On pourrait détailler longtemps les innombrables qualités individuelles faisant de ce film une date importante du genre, et mettant au tapis toutes les tentatives des dernières années échouant à provoquer du rêve et à stimuler l’imaginaire, par leur uniformisation de cet imaginaire. On retrouve ce plaisir des origines à se plonger dans un récit incarné par de vrais personnages auxquels on s’identifie, et où l’action et la destruction servent les enjeux. L’unique véritable scène de destruction du film, arrivant en son milieu, est en quelque sorte une réponse cachée aux immondices du même genre dans le cinéma américain (coucou Emmerich), où des millions de personnes meurent hors champ dans l’indifférence générale, dans une vision quasiment nazie de l’humanité.
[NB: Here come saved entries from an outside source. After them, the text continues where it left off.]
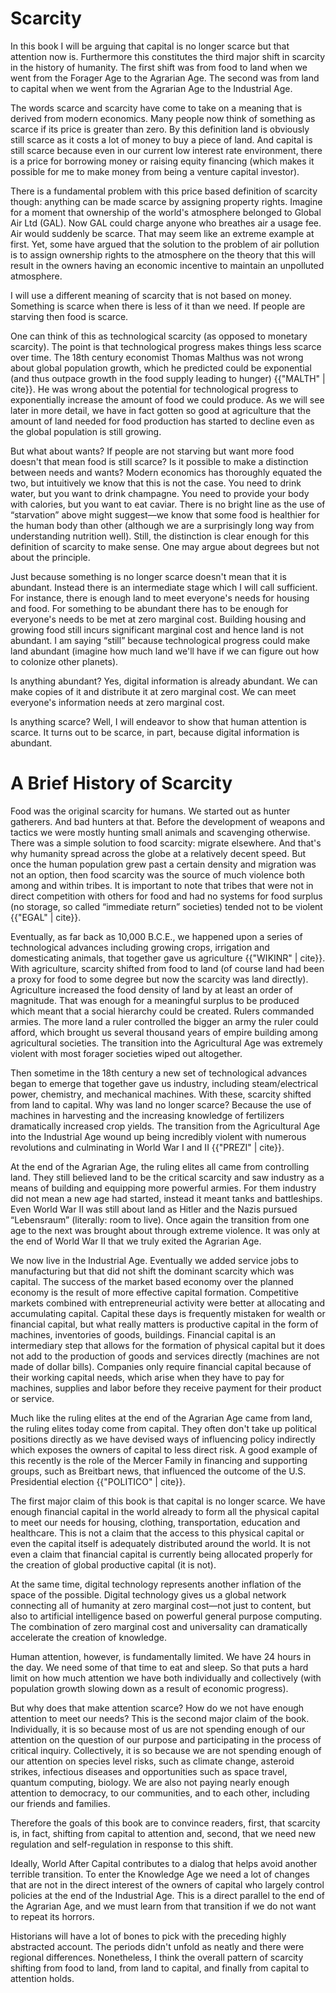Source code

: # Scarcity

In this book I will be arguing that capital is no longer scarce but that attention now is. Furthermore this constitutes the third major shift in scarcity in the history of humanity. The first shift was from food to land when we went from the Forager Age to the Agrarian Age. The second was from land to capital when we went from the Agrarian Age to the Industrial Age.

The words scarce and scarcity have come to take on a meaning that is derived from modern economics. Many people now think of something as scarce if its price is greater than zero. By this definition land is obviously still scarce as it costs a lot of money to buy a piece of land. And capital is still scarce because even in our current low interest rate environment, there is a price for borrowing money or raising equity financing (which makes it possible for me to make money from being a venture capital investor).

There is a fundamental problem with this price based definition of scarcity though: anything can be made scarce by assigning property rights. Imagine for a moment that ownership of the world&apos;s atmosphere belonged to Global Air Ltd (GAL). Now GAL could charge anyone who breathes air a usage fee. Air would suddenly be scarce. That may seem like an extreme example at first. Yet, some have argued that the solution to the problem of air pollution is to assign ownership rights to the atmosphere on the theory that this will result in the owners having an economic incentive to maintain an unpolluted atmosphere.

I will use a different meaning of scarcity that is not based on money. Something is scarce when there is less of it than we need. If people are starving then food is scarce.

One can think of this as technological scarcity (as opposed to monetary scarcity). The point is that technological progress makes things less scarce over time. The 18th century economist Thomas Malthus was not wrong about global population growth, which he predicted could be exponential (and thus outpace growth in the food supply leading to hunger) {{"MALTH" | cite}}. He was wrong about the potential for technological progress to exponentially increase the amount of food we could produce. As we will see later in more detail, we have in fact gotten so good at agriculture that the amount of land needed for food production has started to decline even as the global population is still growing.

But what about wants? If people are not starving but want more food doesn&apos;t that mean food is still scarce? Is it possible to make a distinction between needs and wants? Modern economics has thoroughly equated the two, but intuitively we know that this is not the case. You need to drink water, but you want to drink champagne. You need to provide your body with calories, but you want to eat caviar. There is no bright line as the use of &ldquo;starvation&rdquo; above might suggest&mdash;we know that some food is healthier for the human body than other (although we are a surprisingly long way from understanding nutrition well). Still, the distinction is clear enough for this definition of scarcity to make sense. One may argue about degrees but not about the principle.

Just because something is no longer scarce doesn&apos;t mean that it is abundant. Instead there is an intermediate stage which I will call sufficient. For instance, there is enough land to meet everyone&apos;s needs for housing and food. For something to be abundant there has to be enough for everyone&apos;s needs to be met at zero marginal cost. Building housing and growing food still incurs significant marginal cost and hence land is not abundant. I am saying &ldquo;still&rdquo; because technological progress could make land abundant (imagine how much land we'll have if we can figure out how to colonize other planets).

Is anything abundant? Yes, digital information is already abundant. We can make copies of it and distribute it at zero marginal cost. We can meet everyone&apos;s information needs at zero marginal cost.

Is anything scarce? Well, I will endeavor to show that human attention is scarce. It turns out to be scarce, in part, because digital information is abundant.



# A Brief History of Scarcity

Food was the original scarcity for humans. We started out as hunter gatherers. And bad hunters at that. Before the development of weapons and tactics we were mostly hunting small animals and scavenging otherwise. There was a simple solution to food scarcity: migrate elsewhere. And that&apos;s why humanity spread across the globe at a relatively decent speed. But once the human population grew past a certain density and migration was not an option, then food scarcity was the source of much violence both among and within tribes. It is important to note that tribes that were not in direct competition with others for food and had no systems for food surplus (no storage, so called &ldquo;immediate return&rdquo; societies) tended not to be violent {{"EGAL" | cite}}.

Eventually, as far back as 10,000 B.C.E., we happened upon a series of technological advances including growing crops, irrigation and domesticating animals, that together gave us agriculture {{"WIKINR" | cite}}. With agriculture, scarcity shifted from food to land (of course land had been a proxy for food to some degree but now the scarcity was land directly). Agriculture increased the food density of land by at least an order of magnitude. That was enough for a meaningful surplus to be produced which meant that a social hierarchy could be created. Rulers commanded armies. The more land a ruler controlled the bigger an army the ruler could afford, which brought us several thousand years of empire building among agricultural societies. The transition into the Agricultural Age was extremely violent with most forager societies wiped out altogether.

Then sometime in the 18th century a new set of technological advances began to emerge that together gave us industry, including steam/electrical power, chemistry, and mechanical machines. With these, scarcity shifted from land to capital. Why was land no longer scarce? Because the use of machines in harvesting and the increasing knowledge of fertilizers dramatically increased crop yields. The transition from the Agricultural Age into the Industrial Age wound up being incredibly violent with numerous revolutions and culminating in World War I and II {{"PREZI" | cite}}.

At the end of the Agrarian Age, the ruling elites all came from controlling land. They still believed land to be the critical scarcity and saw industry as a means of building and equipping more powerful armies. For them industry did not mean a new age had started, instead it meant tanks and battleships. Even World War II was still about land as Hitler and the Nazis pursued &ldquo;Lebensraum&rdquo; (literally: room to live). Once again the transition from one age to the next was brought about through extreme violence. It was only at the end of World War II that we truly exited the Agrarian Age.

We now live in the Industrial Age. Eventually we added service jobs to manufacturing but that did not shift the dominant scarcity which was capital. The success of the market based economy over the planned economy is the result of more effective capital formation. Competitive markets combined with entrepreneurial activity were better at allocating and accumulating capital. Capital these days is frequently mistaken for wealth or financial capital, but what really matters is productive capital in the form of machines, inventories of goods, buildings. Financial capital is an intermediary step that allows for the formation of physical capital but it does not add to the production of goods and services directly (machines are not made of dollar bills). Companies only require financial capital because of their working capital needs, which arise when they have to pay for machines, supplies and labor before they receive payment for their product or service. 

Much like the ruling elites at the end of the Agrarian Age came from land, the ruling elites today come from capital. They often don&apos;t take up political positions directly as we have devised ways of influencing policy indirectly which exposes the owners of capital to less direct risk. A good example of this recently is the role of the Mercer Family in financing and supporting groups, such as Breitbart news, that influenced the outcome of the U.S. Presidential election {{"POLITICO" | cite}}.

The first major claim of this book is that capital is no longer scarce. We have enough financial capital in the world already to form all the physical capital to meet our needs for housing, clothing, transportation, education and healthcare. This is not a claim that the access to this physical capital or even the capital itself is adequately distributed around the world. It is not even a claim that financial capital is currently being allocated properly for the creation of global productive capital (it is not).  

At the same time, digital technology represents another inflation of the space of the possible. Digital technology gives us a global network connecting all of humanity at zero marginal cost&mdash;not just to content, but also to artificial intelligence based on powerful general purpose computing. The combination of zero marginal cost and universality can dramatically accelerate the creation of knowledge.

Human attention, however, is fundamentally limited. We have 24 hours in the day. We need some of that time to eat and sleep. So that puts a hard limit on how much attention we have both individually and collectively (with population growth slowing down as a result of economic progress).

But why does that make attention scarce? How do we not have enough attention to meet our needs? This is the second major claim of the book. Individually, it is so because most of us are not spending enough of our attention on the question of our purpose and participating in the process of critical inquiry. Collectively, it is so because we are not spending enough of our attention on species level risks, such as climate change, asteroid strikes, infectious diseases and opportunities such as space travel, quantum computing, biology. We are also not paying nearly enough attention to democracy, to our communities, and to each other, including our friends and families. 

Therefore the goals of this book are to convince readers, first, that scarcity is, in fact, shifting from capital to attention and, second, that we need new regulation and self-regulation in response to this shift. 

Ideally, World After Capital contributes to a dialog that helps avoid another terrible transition. To enter the Knowledge Age we need a lot of changes that are not in the direct interest of the owners of capital who largely control policies at the end of the Industrial Age. This is a direct parallel to the end of the Agrarian Age, and we must learn from that transition if we do not want to repeat its horrors.

Historians will have a lot of bones to pick with the preceding highly abstracted account. The periods didn&apos;t unfold as neatly and there were regional differences. Nonetheless, I think the overall pattern of scarcity shifting from food to land, from land to capital, and finally from capital to attention holds.
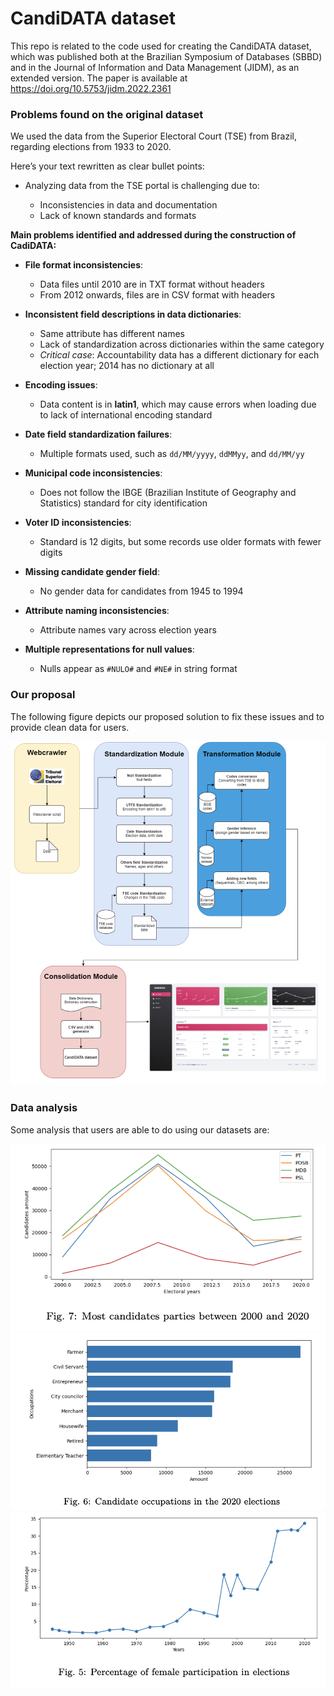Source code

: # CandiDATA dataset

This repo is related to the code used for creating the CandiDATA dataset, which was published both at the Brazilian Symposium of Databases (SBBD) and in the Journal of Information and Data Management (JIDM), as an extended version. The paper is available at https://doi.org/10.5753/jidm.2022.2361


### Problems found on the original dataset

We used the data from the Superior Electoral Court (TSE) from Brazil, regarding elections from 1933 to 2020.

Here’s your text rewritten as clear bullet points:

* Analyzing data from the TSE portal is challenging due to:

  * Inconsistencies in data and documentation
  * Lack of known standards and formats

**Main problems identified and addressed during the construction of CadiDATA:**

* **File format inconsistencies**:

  * Data files until 2010 are in TXT format without headers
  * From 2012 onwards, files are in CSV format with headers

* **Inconsistent field descriptions in data dictionaries**:

  * Same attribute has different names
  * Lack of standardization across dictionaries within the same category
  * *Critical case*: Accountability data has a different dictionary for each election year; 2014 has no dictionary at all

* **Encoding issues**:

  * Data content is in **latin1**, which may cause errors when loading due to lack of international encoding standard

* **Date field standardization failures**:

  * Multiple formats used, such as `dd/MM/yyyy`, `ddMMyy`, and `dd/MM/yy`

* **Municipal code inconsistencies**:

  * Does not follow the IBGE (Brazilian Institute of Geography and Statistics) standard for city identification

* **Voter ID inconsistencies**:

  * Standard is 12 digits, but some records use older formats with fewer digits

* **Missing candidate gender field**:

  * No gender data for candidates from 1945 to 1994

* **Attribute naming inconsistencies**:

  * Attribute names vary across election years

* **Multiple representations for null values**:

  * Nulls appear as `#NULO#` and `#NE#` in string format

### Our proposal

The following figure depicts our proposed solution to fix these issues and to provide clean data for users.

![](module.png)

### Data analysis

Some analysis that users are able to do using our datasets are:

![](an1.png)
![](an2.png)
![](an3.png)
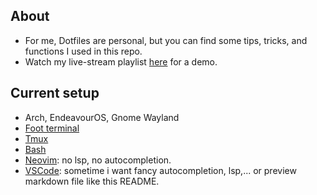## About

- For me, Dotfiles are personal, but you can find some tips, tricks, and functions I used in this repo.
- Watch my live-stream playlist [here](https://www.youtube.com/playlist?list=PLcazFfFZIFPld0UvU7OxYl6ayyBJ6MvY7) for a demo.

## Current setup

- Arch, EndeavourOS, Gnome Wayland
- [Foot terminal](./foot/foot.ini)
- [Tmux](./tmux/tmux.conf)
- [Bash](./bashrc)
- [Neovim](./nvim/): no lsp, no autocompletion.
- [VSCode](./profile.code-profile): sometime i want fancy autocompletion, lsp,... or preview markdown file like this README.
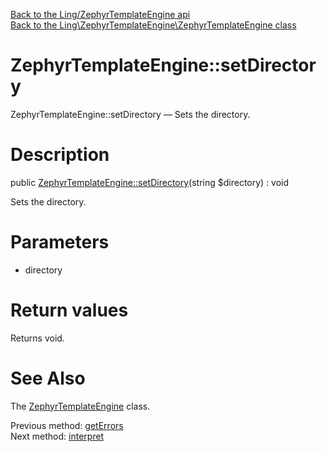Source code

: [Back to the Ling/ZephyrTemplateEngine api](https://github.com/lingtalfi/ZephyrTemplateEngine/blob/master/doc/api/Ling/ZephyrTemplateEngine.md)<br>
[Back to the Ling\ZephyrTemplateEngine\ZephyrTemplateEngine class](https://github.com/lingtalfi/ZephyrTemplateEngine/blob/master/doc/api/Ling/ZephyrTemplateEngine/ZephyrTemplateEngine.md)


ZephyrTemplateEngine::setDirectory
================



ZephyrTemplateEngine::setDirectory — Sets the directory.




Description
================


public [ZephyrTemplateEngine::setDirectory](https://github.com/lingtalfi/ZephyrTemplateEngine/blob/master/doc/api/Ling/ZephyrTemplateEngine/ZephyrTemplateEngine/setDirectory.md)(string $directory) : void




Sets the directory.




Parameters
================


- directory

    


Return values
================

Returns void.








See Also
================

The [ZephyrTemplateEngine](https://github.com/lingtalfi/ZephyrTemplateEngine/blob/master/doc/api/Ling/ZephyrTemplateEngine/ZephyrTemplateEngine.md) class.

Previous method: [getErrors](https://github.com/lingtalfi/ZephyrTemplateEngine/blob/master/doc/api/Ling/ZephyrTemplateEngine/ZephyrTemplateEngine/getErrors.md)<br>Next method: [interpret](https://github.com/lingtalfi/ZephyrTemplateEngine/blob/master/doc/api/Ling/ZephyrTemplateEngine/ZephyrTemplateEngine/interpret.md)<br>


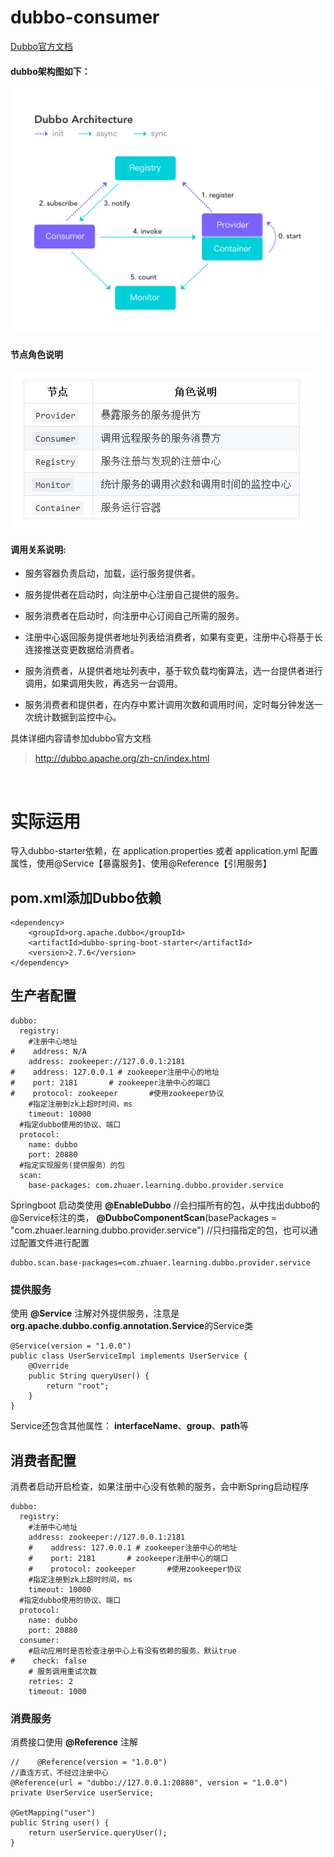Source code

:# dubbo-consumer

[Dubbo官方文档](http://dubbo.apache.org/zh-cn/docs/user/quick-start.html "Dubbo官方文档")

#### dubbo架构图如下：

![dubbo架构图](../file/dubbo/architecture.png "dubbo架构图")

#### 节点角色说明

![节点角色说明](../file/dubbo/dubbo_role.png "节点角色说明")

#### 调用关系说明:
- 服务容器负责启动，加载，运行服务提供者。

- 服务提供者在启动时，向注册中心注册自己提供的服务。

- 服务消费者在启动时，向注册中心订阅自己所需的服务。

- 注册中心返回服务提供者地址列表给消费者，如果有变更，注册中心将基于长连接推送变更数据给消费者。

- 服务消费者，从提供者地址列表中，基于软负载均衡算法，选一台提供者进行调用，如果调用失败，再选另一台调用。

- 服务消费者和提供者，在内存中累计调用次数和调用时间，定时每分钟发送一次统计数据到监控中心。

具体详细内容请参加dubbo官方文档
> http://dubbo.apache.org/zh-cn/index.html

<br/>

# 实际运用

导入dubbo-starter依赖，在 application.properties 或者 application.yml 配置属性，使用@Service【暴露服务】、使用@Reference【引用服务】

## pom.xml添加Dubbo依赖
    <dependency>
    	<groupId>org.apache.dubbo</groupId>
    	<artifactId>dubbo-spring-boot-starter</artifactId>
    	<version>2.7.6</version>
    </dependency>

## 生产者配置
    dubbo:
      registry:
        #注册中心地址
    #    address: N/A
        address: zookeeper://127.0.0.1:2181
    #    address: 127.0.0.1 # zookeeper注册中心的地址
    #    port: 2181       # zookeeper注册中心的端口
    #    protocol: zookeeper       #使用zookeeper协议
        #指定注册到zk上超时时间，ms
        timeout: 10000
      #指定dubbo使用的协议、端口
      protocol:
        name: dubbo
        port: 20880
      #指定实现服务(提供服务）的包
      scan:
        base-packages: com.zhuaer.learning.dubbo.provider.service

Springboot 启动类使用 **@EnableDubbo**  //会扫描所有的包，从中找出dubbo的@Service标注的类，
**@DubboComponentScan**(basePackages = "com.zhuaer.learning.dubbo.provider.service")  //只扫描指定的包，也可以通过配置文件进行配置

    dubbo.scan.base-packages=com.zhuaer.learning.dubbo.provider.service


### 提供服务
使用 **@Service** 注解对外提供服务，注意是**org.apache.dubbo.config.annotation.Service**的Service类

    @Service(version = "1.0.0")
    public class UserServiceImpl implements UserService {
        @Override
        public String queryUser() {
            return "root";
        }
    }

Service还包含其他属性： **interfaceName**、**group**、**path**等

## 消费者配置

消费者启动开启检查，如果注册中心没有依赖的服务，会中断Spring启动程序

    dubbo:
      registry:
        #注册中心地址
        address: zookeeper://127.0.0.1:2181
        #    address: 127.0.0.1 # zookeeper注册中心的地址
        #    port: 2181       # zookeeper注册中心的端口
        #    protocol: zookeeper       #使用zookeeper协议
        #指定注册到zk上超时时间，ms
        timeout: 10000
      #指定dubbo使用的协议、端口
      protocol:
        name: dubbo
        port: 20880
      consumer:
        #启动应用时是否检查注册中心上有没有依赖的服务，默认true
    #    check: false
        # 服务调用重试次数
        retries: 2
        timeout: 1000

### 消费服务

消费接口使用 **@Reference** 注解

    //    @Reference(version = "1.0.0")
    //直连方式，不经过注册中心
    @Reference(url = "dubbo://127.0.0.1:20880", version = "1.0.0")
    private UserService userService;
    
    @GetMapping("user")
    public String user() {
    	return userService.queryUser();
    }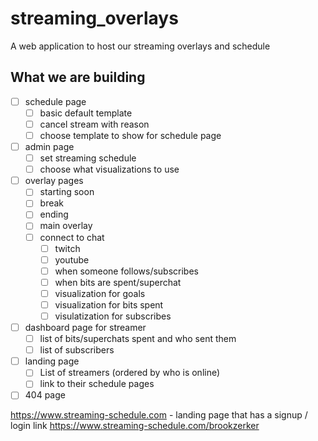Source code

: # streaming_overlays

A web application to host our streaming overlays and schedule

## What we are building

-   [ ] schedule page
    -   [ ] basic default template
    -   [ ] cancel stream with reason
    -   [ ] choose template to show for schedule page
-   [ ] admin page
    -   [ ] set streaming schedule
    -   [ ] choose what visualizations to use
-   [ ] overlay pages
    -   [ ] starting soon
    -   [ ] break
    -   [ ] ending
    -   [ ] main overlay
    -   [ ] connect to chat
        -   [ ] twitch
        -   [ ] youtube
        -   [ ] when someone follows/subscribes
        -   [ ] when bits are spent/superchat
        -   [ ] visualization for goals
        -   [ ] visualization for bits spent
        -   [ ] visulatization for subscribes
-   [ ] dashboard page for streamer
    -   [ ] list of bits/superchats spent and who sent them
    -   [ ] list of subscribers
-   [ ] landing page
    -   [ ] List of streamers (ordered by who is online)
    -   [ ] link to their schedule pages
-   [ ] 404 page

https://www.streaming-schedule.com - landing page that has a signup / login link
https://www.streaming-schedule.com/brookzerker

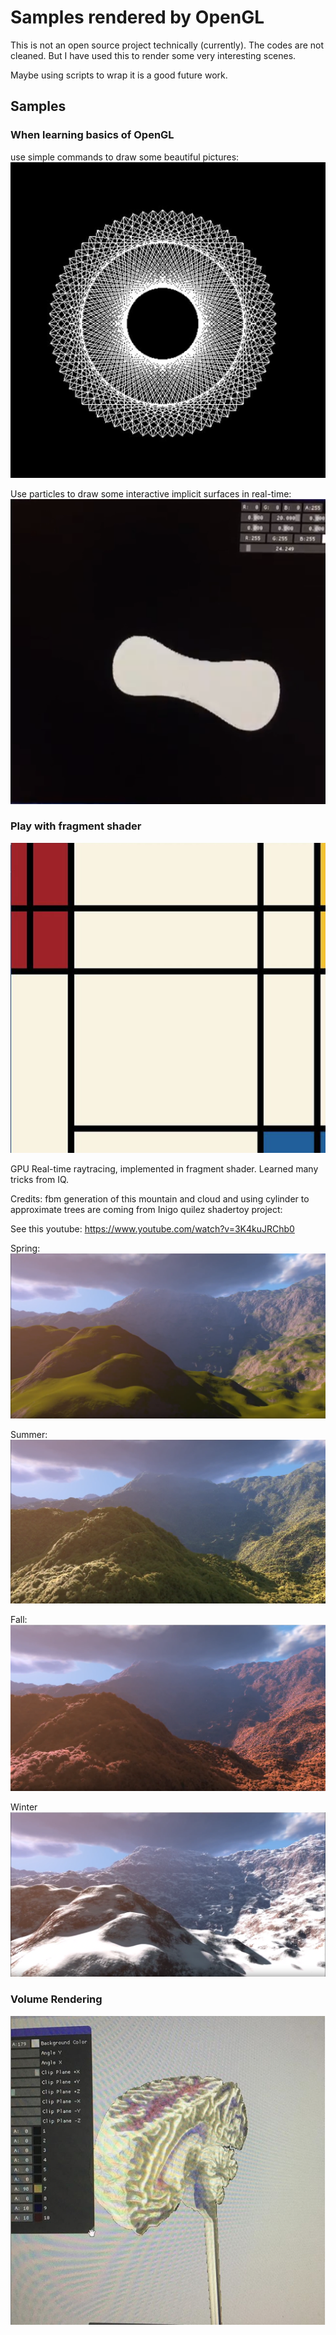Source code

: # Samples rendered by OpenGL
This is not an open source project technically (currently). The codes are not cleaned. But I have used this to render some very interesting scenes. 

Maybe using scripts to wrap it is a good future work.

## Samples
### When learning basics of OpenGL
use simple commands to draw some beautiful pictures:
![alt text](https://github.com/ShengCN/Opengl/blob/Develop/Demos/Circles.png)

Use particles to draw some interactive implicit surfaces in real-time:
![alt text](https://github.com/ShengCN/Opengl/blob/Develop/Demos/Implicit%20Surface.png)

### Play with fragment shader
![alt text](https://github.com/ShengCN/Opengl/blob/Develop/Demos/PIET%20MONDRIAN.png)

GPU Real-time raytracing, implemented in fragment shader. Learned many tricks from IQ. 

Credits: fbm generation of this mountain and cloud and using cylinder to approximate trees are coming from Inigo quilez shadertoy project:

See this youtube: https://www.youtube.com/watch?v=3K4kuJRChb0

Spring: 
![alt text](https://github.com/ShengCN/Opengl/blob/Develop/Demos/spring.png)

Summer: 
![alt text](https://github.com/ShengCN/Opengl/blob/Develop/Demos/Summer.png)

Fall:
![alt text](https://github.com/ShengCN/Opengl/blob/Develop/Demos/Fall.png)

Winter
![alt text](https://github.com/ShengCN/Opengl/blob/Develop/Demos/Winter.png)

### Volume Rendering
![alt text](https://github.com/ShengCN/Opengl/blob/Develop/Demos/VolumeRendering.png)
D’un côté, peu importe que des millions d’êtres humains meurent, du moment que la parfaite petite famille américaine modèle survit (avec le chien de préférence), de l’autre, la compréhension viscérale de ce qu’implique la moindre disparition, du poids humain qu’un mort fait peser sur son entourage, et un sens du tragique imparable. Voilà la différence majeure entre un blockbuster parmi d’autres, nous noyant sous les effets spéciaux ayant blasé depuis longtemps jusqu’au spectateur moyen, et un vrai film de cinéma, exécuté par un artisan besogneux et soucieux du travail bien fait, ayant mis la main à la patte à tous les niveaux de la production (jusqu’aux VFX).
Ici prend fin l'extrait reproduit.